Expectations were high going into Microsoft's (NASDAQ:MSFT) earnings report on Wednesday. The stock gained more than 55% last year on the strength of its cloud services, pushing Microsoft's market cap above $1 trillion.

Investors were hoping for more of the same, and the company did not disappoint, delivering revenue that was more than $1 billion above expectations.

For the fiscal 2020 second quarter (which ended Dec. 31), Microsoft reported revenue of $36.9 billion, up 14% year over year, soaring past the high-end of management's forecast, which topped out at $35.95 billion.

The results also easily eclipsed analysts' consensus estimates of $35.7 billion. Operating income grew by 35% year over year to $13.9 billion, which resulted in diluted earnings per share of $1.51, up 40%, and easily surpassing expectations of $1.32.

Investors celebrated the news, bidding up Microsoft's stock to a new all-time high of $175 in after-hours trading.

The Microsoft logo outside its headquarters.

Image source: Microsoft.

Second verse, same as the first

Each of the company's major business segments delivered strong growth that exceeded the guidance Microsoft provided last quarter, illustrating the overall strength of the company's results. 

Productivity and business processes generated revenue of $11.8 billion, up 17% year over year.
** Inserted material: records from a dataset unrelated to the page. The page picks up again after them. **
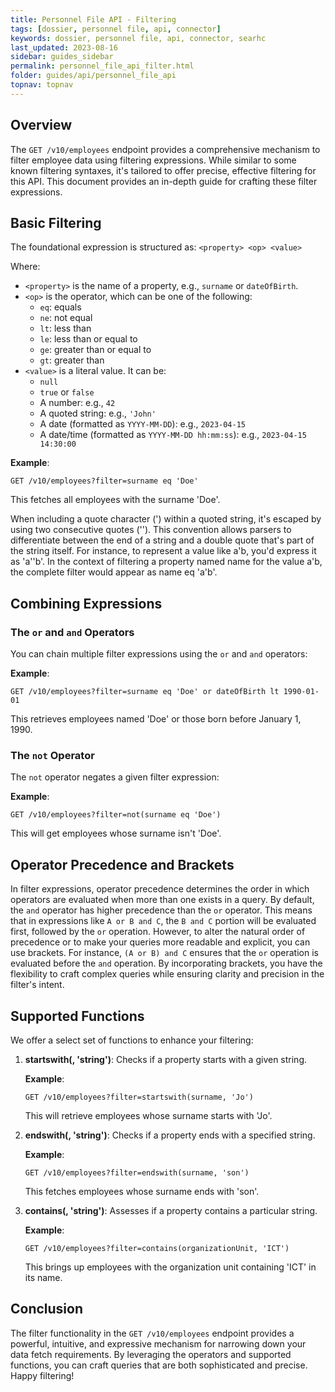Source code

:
 ```yaml
---
title: Personnel File API - Filtering
tags: [dossier, personnel file, api, connector]
keywords: dossier, personnel file, api, connector, searhc
last_updated: 2023-08-16
sidebar: guides_sidebar
permalink: personnel_file_api_filter.html
folder: guides/api/personnel_file_api
topnav: topnav
---
```


## Overview

The `GET /v10/employees` endpoint provides a comprehensive mechanism to filter employee data using filtering expressions. While similar to some known filtering syntaxes, it's tailored to offer precise, effective filtering for this API. This document provides an in-depth guide for crafting these filter expressions.

## Basic Filtering

The foundational expression is structured as: `<property> <op> <value>`

Where:
- `<property>` is the name of a property, e.g., `surname` or `dateOfBirth`.
- `<op>` is the operator, which can be one of the following: 
  - `eq`: equals
  - `ne`: not equal
  - `lt`: less than
  - `le`: less than or equal to
  - `ge`: greater than or equal to
  - `gt`: greater than
- `<value>` is a literal value. It can be:
  - `null`
  - `true` or `false`
  - A number: e.g., `42`
  - A quoted string: e.g., `'John'`
  - A date (formatted as `YYYY-MM-DD`): e.g., `2023-04-15`
  - A date/time (formatted as `YYYY-MM-DD hh:mm:ss`): e.g., `2023-04-15 14:30:00`

**Example**:
```
GET /v10/employees?filter=surname eq 'Doe'
```
This fetches all employees with the surname 'Doe'.

When including a quote character (') within a quoted string, it's escaped by using two consecutive quotes (''). This convention allows parsers to differentiate between the end of a string and a double quote that's part of the string itself. For instance, to represent a value like a'b, you'd express it as 'a''b'. In the context of filtering a property named name for the value a'b, the complete filter would appear as name eq 'a'b'.

## Combining Expressions

### The `or` and `and` Operators
You can chain multiple filter expressions using the `or` and `and` operators:

**Example**:
```
GET /v10/employees?filter=surname eq 'Doe' or dateOfBirth lt 1990-01-01
```
This retrieves employees named 'Doe' or those born before January 1, 1990.

### The `not` Operator
The `not` operator negates a given filter expression:

**Example**:
```
GET /v10/employees?filter=not(surname eq 'Doe')
```
This will get employees whose surname isn't 'Doe'.

## Operator Precedence and Brackets

In filter expressions, operator precedence determines the order in which operators are evaluated when more than one exists in a query. By default, the `and` operator has higher precedence than the `or` operator. This means that in expressions like `A or B and C`, the `B and C` portion will be evaluated first, followed by the `or` operation. However, to alter the natural order of precedence or to make your queries more readable and explicit, you can use brackets. For instance, `(A or B) and C` ensures that the `or` operation is evaluated before the `and` operation. By incorporating brackets, you have the flexibility to craft complex queries while ensuring clarity and precision in the filter's intent.

## Supported Functions

We offer a select set of functions to enhance your filtering:

1. **startswith(<property>, 'string')**: Checks if a property starts with a given string.

   **Example**:
   ```
   GET /v10/employees?filter=startswith(surname, 'Jo')
   ```
   This will retrieve employees whose surname starts with 'Jo'.

2. **endswith(<property>, 'string')**: Checks if a property ends with a specified string.

   **Example**:
   ```
   GET /v10/employees?filter=endswith(surname, 'son')
   ```
   This fetches employees whose surname ends with 'son'.

3. **contains(<property>, 'string')**: Assesses if a property contains a particular string.

   **Example**:
   ```
   GET /v10/employees?filter=contains(organizationUnit, 'ICT')
   ```
   This brings up employees with the organization unit containing 'ICT' in its name.

## Conclusion

The filter functionality in the `GET /v10/employees` endpoint provides a powerful, intuitive, and expressive mechanism for narrowing down your data fetch requirements. By leveraging the operators and supported functions, you can craft queries that are both sophisticated and precise. Happy filtering!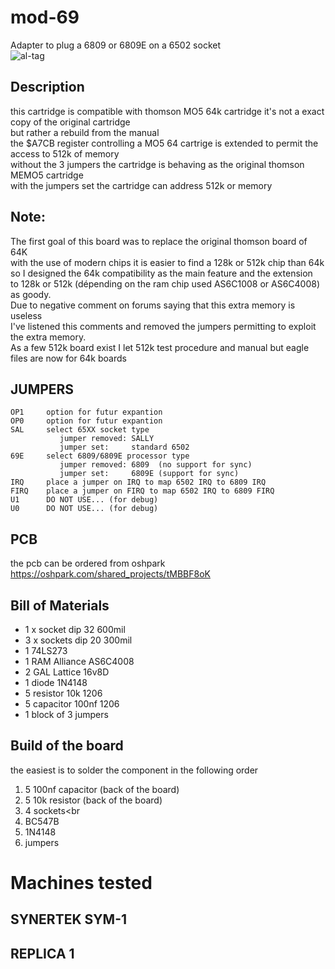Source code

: # mod-69
Adapter to plug a 6809 or 6809E on a 6502 socket
<br>
![al-tag](http://netfilters.eu/github/MOD-69.PNG)
<br>
## Description
this cartridge is compatible with thomson MO5 64k cartridge
it's not a exact copy of the original cartridge<br>
but rather a rebuild from the manual
<br>
the $A7CB register controlling a MO5 64 cartrige is extended
to permit the access to 512k of memory
<br>
without the 3 jumpers the cartridge is behaving as the 
original thomson MEMO5 cartridge
<br>
with the jumpers set the cartridge can address 512k or memory
<br>

## Note:
The first goal of this board was to replace the original thomson board of 64K
<br>
with the use of modern chips it is easier to find a 128k or 512k chip than 64k
<br>
so I designed the 64k compatibility as the main feature and the extension
<br>
to 128k or 512k (dépending on the ram chip used AS6C1008 or AS6C4008) as goody.
<br>
Due to negative comment on forums saying that this extra memory is useless
<br>
I've listened this comments and removed the jumpers permitting to exploit
<br>
the extra memory.
<br>
As a few 512k board exist I let 512k test procedure and manual
but eagle files are now for 64k boards



## JUMPERS
```
OP1     option for futur expantion
OP0     option for futur expantion
SAL     select 65XX socket type
           jumper removed: SALLY
           jumper set:     standard 6502
69E     select 6809/6809E processor type
           jumper removed: 6809  (no support for sync) 
           jumper set:     6809E (support for sync)
IRQ     place a jumper on IRQ to map 6502 IRQ to 6809 IRQ       
FIRQ    place a jumper on FIRQ to map 6502 IRQ to 6809 FIRQ
U1      DO NOT USE... (for debug)
U0      DO NOT USE... (for debug)
```


## PCB
the pcb can be ordered from oshpark<br>
https://oshpark.com/shared_projects/tMBBF8oK

## Bill of Materials
* 1 x socket  dip 32  600mil
* 3 x sockets dip 20  300mil
* 1 74LS273
* 1 RAM Alliance AS6C4008
* 2 GAL Lattice 16v8D
* 1 diode 1N4148
* 5 resistor 10k    1206
* 5 capacitor 100nf 1206
* 1 block of 3 jumpers



## Build of the board
the easiest is to solder the component in the following order<br>
1. 5 100nf capacitor (back of the board)<br>
2. 5 10k resistor (back of the board)<br>
3. 4 sockets<br
4. BC547B<br>
5. 1N4148<br>
6. jumpers<br>

# Machines tested

## SYNERTEK SYM-1

## REPLICA 1

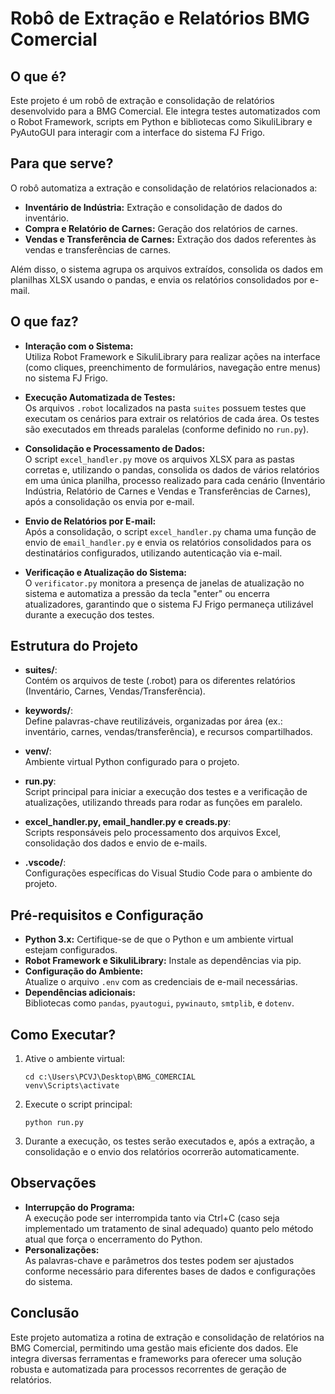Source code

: # Robô de Extração e Relatórios BMG Comercial

## O que é?

Este projeto é um robô de extração e consolidação de relatórios desenvolvido para a BMG Comercial. Ele integra testes automatizados com o Robot Framework, scripts em Python e bibliotecas como SikuliLibrary e PyAutoGUI para interagir com a interface do sistema FJ Frigo.  

## Para que serve?

O robô automatiza a extração e consolidação de relatórios relacionados a:
- **Inventário de Indústria:** Extração e consolidação de dados do inventário.
- **Compra e Relatório de Carnes:** Geração dos relatórios de carnes.
- **Vendas e Transferência de Carnes:** Extração dos dados referentes às vendas e transferências de carnes.

Além disso, o sistema agrupa os arquivos extraídos, consolida os dados em planilhas XLSX usando o pandas, e envia os relatórios consolidados por e-mail.

## O que faz?

- **Interação com o Sistema:**  
  Utiliza Robot Framework e SikuliLibrary para realizar ações na interface (como cliques, preenchimento de formulários, navegação entre menus) no sistema FJ Frigo.

- **Execução Automatizada de Testes:**  
  Os arquivos `.robot` localizados na pasta `suites` possuem testes que executam os cenários para extrair os relatórios de cada área. Os testes são executados em threads paralelas (conforme definido no `run.py`).

- **Consolidação e Processamento de Dados:**  
  O script `excel_handler.py` move os arquivos XLSX para as pastas corretas e, utilizando o pandas, consolida os dados de vários relatórios em uma única planilha, processo realizado para cada cenário (Inventário Indústria, Relatório de Carnes e Vendas e Transferências de Carnes), após a consolidação os envia por e-mail.  
   
- **Envio de Relatórios por E-mail:**  
  Após a consolidação, o script `excel_handler.py` chama uma função de envio de `email_handler.py` e envia os relatórios consolidados para os destinatários configurados, utilizando autenticação via e-mail.

- **Verificação e Atualização do Sistema:**  
  O `verificator.py` monitora a presença de janelas de atualização no sistema e automatiza a pressão da tecla "enter" ou encerra atualizadores, garantindo que o sistema FJ Frigo permaneça utilizável durante a execução dos testes.

## Estrutura do Projeto

- **suites/**:  
  Contém os arquivos de teste (.robot) para os diferentes relatórios (Inventário, Carnes, Vendas/Transferência).

- **keywords/**:  
  Define palavras-chave reutilizáveis, organizadas por área (ex.: inventário, carnes, vendas/transferência), e recursos compartilhados.

- **venv/**:  
  Ambiente virtual Python configurado para o projeto.

- **run.py**:  
  Script principal para iniciar a execução dos testes e a verificação de atualizações, utilizando threads para rodar as funções em paralelo.

- **excel_handler.py, email_handler.py e creads.py**:  
  Scripts responsáveis pelo processamento dos arquivos Excel, consolidação dos dados e envio de e-mails.
  
- **.vscode/**:  
  Configurações específicas do Visual Studio Code para o ambiente do projeto.

## Pré-requisitos e Configuração

- **Python 3.x:** Certifique-se de que o Python e um ambiente virtual estejam configurados.
- **Robot Framework e SikuliLibrary:** Instale as dependências via pip.
- **Configuração do Ambiente:**  
  Atualize o arquivo `.env` com as credenciais de e-mail necessárias.
- **Dependências adicionais:**  
  Bibliotecas como `pandas`, `pyautogui`, `pywinauto`, `smtplib`, e `dotenv`.

## Como Executar?

1. Ative o ambiente virtual:
    ```shell
    cd c:\Users\PCVJ\Desktop\BMG_COMERCIAL
    venv\Scripts\activate
    ```
2. Execute o script principal:
    ```shell
    python run.py
    ```
3. Durante a execução, os testes serão executados e, após a extração, a consolidação e o envio dos relatórios ocorrerão automaticamente.

## Observações

- **Interrupção do Programa:**  
  A execução pode ser interrompida tanto via Ctrl+C (caso seja implementado um tratamento de sinal adequado) quanto pelo método atual que força o encerramento do Python.
- **Personalizações:**  
  As palavras-chave e parâmetros dos testes podem ser ajustados conforme necessário para diferentes bases de dados e configurações do sistema.

## Conclusão

Este projeto automatiza a rotina de extração e consolidação de relatórios na BMG Comercial, permitindo uma gestão mais eficiente dos dados. Ele integra diversas ferramentas e frameworks para oferecer uma solução robusta e automatizada para processos recorrentes de geração de relatórios.
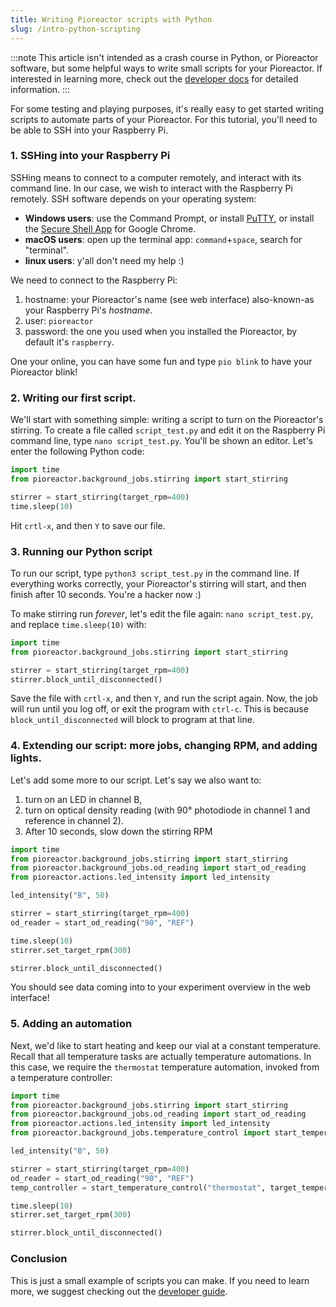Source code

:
 ```yaml
---
title: Writing Pioreactor scripts with Python
slug: /intro-python-scripting
---
```


:::note
This article isn't intended as a crash course in Python, or Pioreactor software, but some helpful ways to write small scripts for your Pioreactor. If interested in learning more, check out the [developer docs](/developer-guide/introduction) for detailed information.
:::

For some testing and playing purposes, it's really easy to get started writing scripts to automate parts of your Pioreactor. For this tutorial, you'll need to be able to SSH into your Raspberry Pi.

### 1. SSHing into your Raspberry Pi

SSHing means to connect to a computer remotely, and interact with its command line. In our case, we wish to interact with the Raspberry Pi remotely. SSH software depends on your operating system:

 - **Windows users**: use the Command Prompt, or install [PuTTY](https://www.putty.org/), or install the [Secure Shell App](https://chrome.google.com/webstore/detail/secure-shell-app/pnhechapfaindjhompbnflcldabbghjo?hl=en) for Google Chrome.
 - **macOS users**: open up the terminal app: `command`+`space`, search for "terminal".
 - **linux users**: y'all don't need my help :)


We need to connect to the Raspberry Pi:

1. hostname: your Pioreactor's name (see web interface) also-known-as your Raspberry Pi's _hostname_.
2. user: `pioreactor`
3. password: the one you used when you installed the Pioreactor, by default it's `raspberry`.

One your online, you can have some fun and type `pio blink` to have your Pioreactor blink!

### 2. Writing our first script.

We'll start with something simple: writing a script to turn on the Pioreactor's stirring. To create a file called `script_test.py` and edit it on the Raspberry Pi command line, type `nano script_test.py`. You'll be shown an editor. Let's enter the following Python code:

```python
import time
from pioreactor.background_jobs.stirring import start_stirring

stirrer = start_stirring(target_rpm=400)
time.sleep(10)

```

Hit `crtl-x`, and then `Y` to save our file.

### 3. Running our Python script

To run our script, type `python3 script_test.py` in the command line. If everything works correctly, your Pioreactor's stirring will start, and then finish after 10 seconds. You're a hacker now :)

To make stirring run _forever_, let's edit the file again: `nano script_test.py`, and replace `time.sleep(10)` with:

```python {5}
import time
from pioreactor.background_jobs.stirring import start_stirring

stirrer = start_stirring(target_rpm=400)
stirrer.block_until_disconnected()
```

Save the file with `crtl-x`, and then `Y`, and run the script again. Now, the job will run until you log off, or exit the program with `ctrl-c`. This is because `block_until_disconnected` will block to program at that line.


### 4. Extending our script: more jobs, changing RPM, and adding lights.

Let's add some more to our script. Let's say we also want to:
1. turn on an LED in channel B,
2. turn on optical density reading (with 90° photodiode in channel 1 and reference in channel 2).
3. After 10 seconds, slow down the stirring RPM

```python {3,4,6,9,11,12}
import time
from pioreactor.background_jobs.stirring import start_stirring
from pioreactor.background_jobs.od_reading import start_od_reading
from pioreactor.actions.led_intensity import led_intensity

led_intensity("B", 50)

stirrer = start_stirring(target_rpm=400)
od_reader = start_od_reading("90", "REF")

time.sleep(10)
stirrer.set_target_rpm(300)

stirrer.block_until_disconnected()
```

You should see data coming into to your experiment overview in the web interface!

### 5. Adding an automation

Next, we'd like to start heating and keep our vial at a constant temperature. Recall that all temperature tasks are actually temperature automations. In this case, we require the `thermostat` temperature automation, invoked from a temperature controller:

```python {5,11}
import time
from pioreactor.background_jobs.stirring import start_stirring
from pioreactor.background_jobs.od_reading import start_od_reading
from pioreactor.actions.led_intensity import led_intensity
from pioreactor.background_jobs.temperature_control import start_temperature_control

led_intensity("B", 50)

stirrer = start_stirring(target_rpm=400)
od_reader = start_od_reading("90", "REF")
temp_controller = start_temperature_control("thermostat", target_temperature=32)

time.sleep(10)
stirrer.set_target_rpm(300)

stirrer.block_until_disconnected()
```

### Conclusion

This is just a small example of scripts you can make. If you need to learn more, we suggest checking out the [developer guide](/developer-guide/introduction).

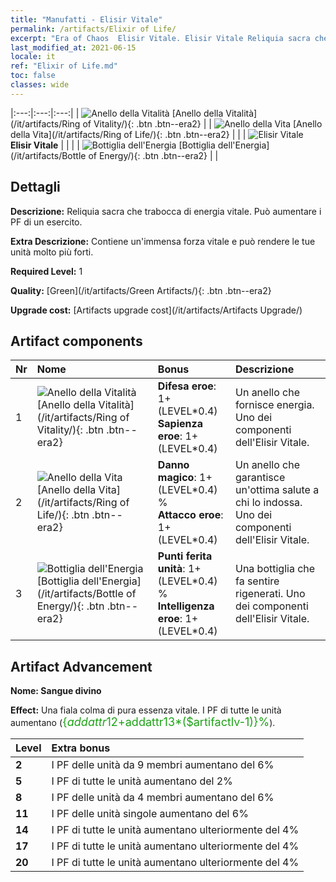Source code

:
 ```yaml
---
title: "Manufatti - Elisir Vitale"
permalink: /artifacts/Elixir of Life/
excerpt: "Era of Chaos  Elisir Vitale. Elisir Vitale Reliquia sacra che trabocca di energia vitale. Può aumentare i PF di un esercito."
last_modified_at: 2021-06-15
locale: it
ref: "Elixir of Life.md"
toc: false
classes: wide
---
```


  |:---:|:---:|:---:| 
  | ![Anello della Vitalità](/images/t/artifact_40111.png) [Anello della Vitalità](/it/artifacts/Ring of Vitality/){: .btn .btn--era2} |   | ![Anello della Vita](/images/t/artifact_40112.png) [Anello della Vita](/it/artifacts/Ring of Life/){: .btn .btn--era2} | 
  |   | ![Elisir Vitale](/images/t/icon_artifact_11.png) **Elisir Vitale** |  | 
  |   | ![Bottiglia dell'Energia](/images/t/artifact_40113.png) [Bottiglia dell'Energia](/it/artifacts/Bottle of Energy/){: .btn .btn--era2} |   | 


## Dettagli

 **Descrizione:** Reliquia sacra che trabocca di energia vitale. Può aumentare i PF di un esercito.

 **Extra Descrizione:** Contiene un'immensa forza vitale e può rendere le tue unità molto più forti.

 **Required Level:** 1

 **Quality:** [Green](/it/artifacts/Green Artifacts/){: .btn .btn--era2}

 **Upgrade cost:** [Artifacts upgrade cost](/it/artifacts/Artifacts Upgrade/)



## Artifact components

  | Nr |    Nome    |   Bonus | Descrizione | 
  |:---|:-----------|:--------|:------------| 
  | 1 | ![Anello della Vitalità](/images/t/artifact_40111.png) [Anello della Vitalità](/it/artifacts/Ring of Vitality/){: .btn .btn--era2} | **Difesa eroe**: 1+(LEVEL\*0.4)<br/>**Sapienza eroe**: 1+(LEVEL\*0.4) | Un anello che fornisce energia. Uno dei componenti dell'Elisir Vitale. | 
  | 2 | ![Anello della Vita](/images/t/artifact_40112.png) [Anello della Vita](/it/artifacts/Ring of Life/){: .btn .btn--era2} | **Danno magico**: 1+(LEVEL\*0.4) %<br/>**Attacco eroe**: 1+(LEVEL\*0.4) | Un anello che garantisce un'ottima salute a chi lo indossa. Uno dei componenti dell'Elisir Vitale. | 
  | 3 | ![Bottiglia dell'Energia](/images/t/artifact_40113.png) [Bottiglia dell'Energia](/it/artifacts/Bottle of Energy/){: .btn .btn--era2} | **Punti ferita unità**: 1+(LEVEL\*0.4) %<br/>**Intelligenza eroe**: 1+(LEVEL\*0.4) | Una bottiglia che fa sentire rigenerati. Uno dei componenti dell'Elisir Vitale. | 


## Artifact Advancement

 **Nome: Sangue divino**

 **Effect:** Una fiala colma di pura essenza vitale. I PF di tutte le unità aumentano (<span style="color: #1ca216;font-size:18px">{$addattr12+$addattr13*($artifactlv-1)}%</span>).

  |  Level  |    Extra bonus  | 
  |:--------|:----------------| 
  | **2** | I PF delle unità da 9 membri aumentano del 6% | 
  | **5** | I PF di tutte le unità aumentano del 2% | 
  | **8** | I PF delle unità da 4 membri aumentano del 6% | 
  | **11** | I PF delle unità singole aumentano del 6% | 
  | **14** | I PF di tutte le unità aumentano ulteriormente del 4% | 
  | **17** | I PF di tutte le unità aumentano ulteriormente del 4% | 
  | **20** | I PF di tutte le unità aumentano ulteriormente del 4% | 
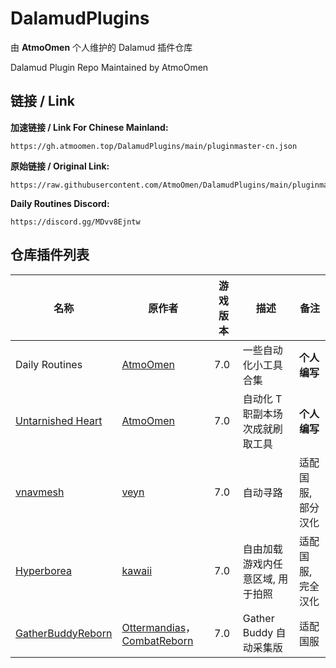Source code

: # DalamudPlugins
由 **AtmoOmen** 个人维护的 Dalamud 插件仓库

Dalamud Plugin Repo Maintained by AtmoOmen

## 链接 / Link

**加速链接 / Link For Chinese Mainland:**

```
https://gh.atmoomen.top/DalamudPlugins/main/pluginmaster-cn.json
```

**原始链接 / Original Link:**

```
https://raw.githubusercontent.com/AtmoOmen/DalamudPlugins/main/pluginmaster.json
```

**Daily Routines Discord:**

```
https://discord.gg/MDvv8Ejntw
```



## 仓库插件列表

| 名称      | 原作者      | 游戏版本 | 描述 | 备注 |
|----------|----------|----------|----------|----------|
| Daily Routines | [AtmoOmen](https://github.com/AtmoOmen) | 7.0 | 一些自动化小工具合集 | **个人编写** |
| [Untarnished Heart](https://github.com/AtmoOmen/UntarnishedHeart) | [AtmoOmen](https://github.com/AtmoOmen) | 7.0 | 自动化 T 职副本场次成就刷取工具 | **个人编写** |
| [vnavmesh](https://github.com/AtmoOmen/ffxiv_navmesh-cn) | [veyn](https://github.com/awgil) | 7.0 | 自动寻路 | 适配国服, 部分汉化 |
| [Hyperborea](https://github.com/AtmoOmen/Hyperborea) | [kawaii](https://github.com/kawaii) | 7.0 | 自由加载游戏内任意区域, 用于拍照 | 适配国服, 完全汉化 |
| [GatherBuddyReborn](https://github.com/AtmoOmen/GatherBuddyReborn) | [Ottermandias](https://github.com/Ottermandias)， [CombatReborn](https://github.com/FFXIV-CombatReborn) | 7.0 | Gather Buddy 自动采集版 | 适配国服 |

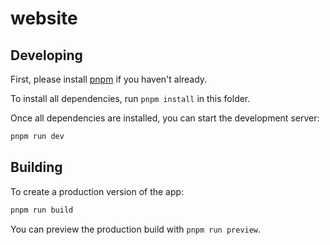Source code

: # website

## Developing

First, please install [pnpm](https://pnpm.io/) if you haven't already.

To install all dependencies, run `pnpm install` in this folder.

Once all dependencies are installed, you can start the development server:

```bash
pnpm run dev
```

## Building

To create a production version of the app:

```bash
pnpm run build
```

You can preview the production build with `pnpm run preview`.
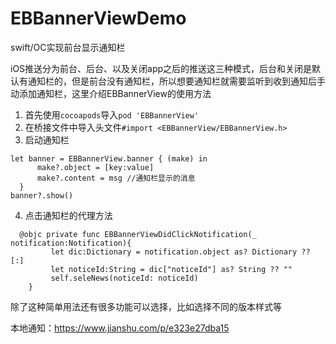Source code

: # EBBannerViewDemo
swift/OC实现前台显示通知栏

iOS推送分为前台、后台、以及关闭app之后的推送这三种模式，后台和关闭是默认有通知栏的，但是前台没有通知栏，所以想要通知栏就需要监听到收到通知后手动添加通知栏，这里介绍EBBannerView的使用方法
1. 首先使用`cocoapods`导入`pod 'EBBannerView'`
2. 在桥接文件中导入头文件`#import <EBBannerView/EBBannerView.h>`
3. 启动通知栏
```
let banner = EBBannerView.banner { (make) in
      make?.object = [key:value]
      make?.content = msg //通知栏显示的消息
  }
banner?.show()
```
4. 点击通知栏的代理方法
```
  @objc private func EBBannerViewDidClickNotification(_ notification:Notification){
         let dic:Dictionary = notification.object as? Dictionary ?? [:]
         let noticeId:String = dic["noticeId"] as? String ?? ""
         self.seleNews(noticeId: noticeId)
    }
```
除了这种简单用法还有很多功能可以选择，比如选择不同的版本样式等

本地通知：<https://www.jianshu.com/p/e323e27dba15>
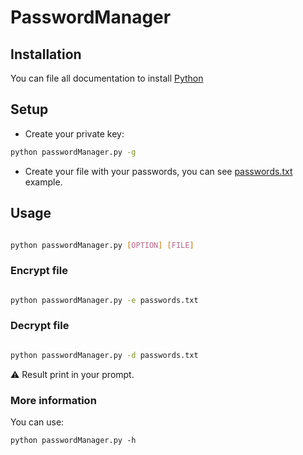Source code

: # PasswordManager

## Installation

You can file all documentation to install [Python](https://www.python.org/downloads/)

## Setup

- Create your private key:
```sh
python passwordManager.py -g
```

- Create your file with your passwords, you can see [passwords.txt](./passwords.txt) example.

## Usage

```sh

python passwordManager.py [OPTION] [FILE]
```

### Encrypt file

```sh

python passwordManager.py -e passwords.txt
```

### Decrypt file

```sh

python passwordManager.py -d passwords.txt
```

⚠️ Result print in your prompt.

### More information

You can use:
```
python passwordManager.py -h
```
Within the segment, Office commercial products and cloud services increased 16% year over year, led by Office 365 commercial revenue, which jumped 27%.

LinkedIn delivered consistent growth, with revenue up 25% compared with the prior-year quarter, while Dynamics revenue climbed 14%, driven by Dynamics 365, which grew 42% year over year.

Intelligent cloud revenue again delivered the most impressive segment growth, to $11.9 billion, up 27% year over year. The segment was driven higher by server products and cloud services, which climbed 30% year over year, with Azure cloud revenue growing 62%.

While that's down from the 76% growth in the prior-year quarter, growth accelerated sequentially, up from 59% in the first quarter. Enterprise services revenue continued to trudge higher, up 6% year over year.

Growth from the more personal computing segment slowed to $13.2 billion, an increase of 2% year over year. There was brisk demand spike for Windows Commercial products and cloud services, which grew 25% year over year, while Windows OEM Pro grew 18%. Gaming revenue was the one sore spot, declining 11%, driven lower by weak console sales.

Commercial strength

Other metrics from the quarter show that the company is still tapping the vast cloud computing opportunity, and enterprises are increasingly favoring Microsoft's offering -- and, make no mistake -- it's the cloud that's driving this train.

Microsoft's commercial cloud business, which includes Azure, Office 365 Commercial, and Dynamics 365, among others, soared to $12.5 billion, up 39% year over year. The business also became more profitable, as commercial cloud gross margins grew to 67%, up 5 percentage points year over year, primarily driven by the improving margin profile of Azure. 

The data shows that Microsoft is benefiting from increasing demand, as commercial bookings grew 31% year over year, the result of new business and strong renewals, while the remaining performance obligation for the commercial business climbed to $90 billion, up 30%.

A man working on a tablet producing a cloud computing image and various graphs

Image source: Getty Images.

Continued momentum on strong guidance

Microsoft's guidance suggests the company expects its strong growth to continue. For the fiscal third quarter, management is forecasting revenue in a range of $34.1 billion to $34.9 billion, which would represent year-over-year growth of about 13% at the midpoint of its guidance. Even more telling, analysts' consensus estimates were calling for revenue of $34.14 billion for the March quarter, near the low end of Microsoft's forecast.

Management doesn't provide earnings per share (EPS) guidance, but based on the other metrics provided -- and assuming Microsoft buys back a similar number of shares during the quarter -- that would result in EPS between $1.38 and $1.53, solidly ahead of expectations for $1.24.

Microsoft has made a habit of underpromising and overdelivering on its guidance, and this quarter was no different.

Given its continuing focus on cloud computing and the success the company has achieved thus far, it's no wonder this technology stock has been one of the top performers over the past year, leaving Microsoft investors with their head in the clouds.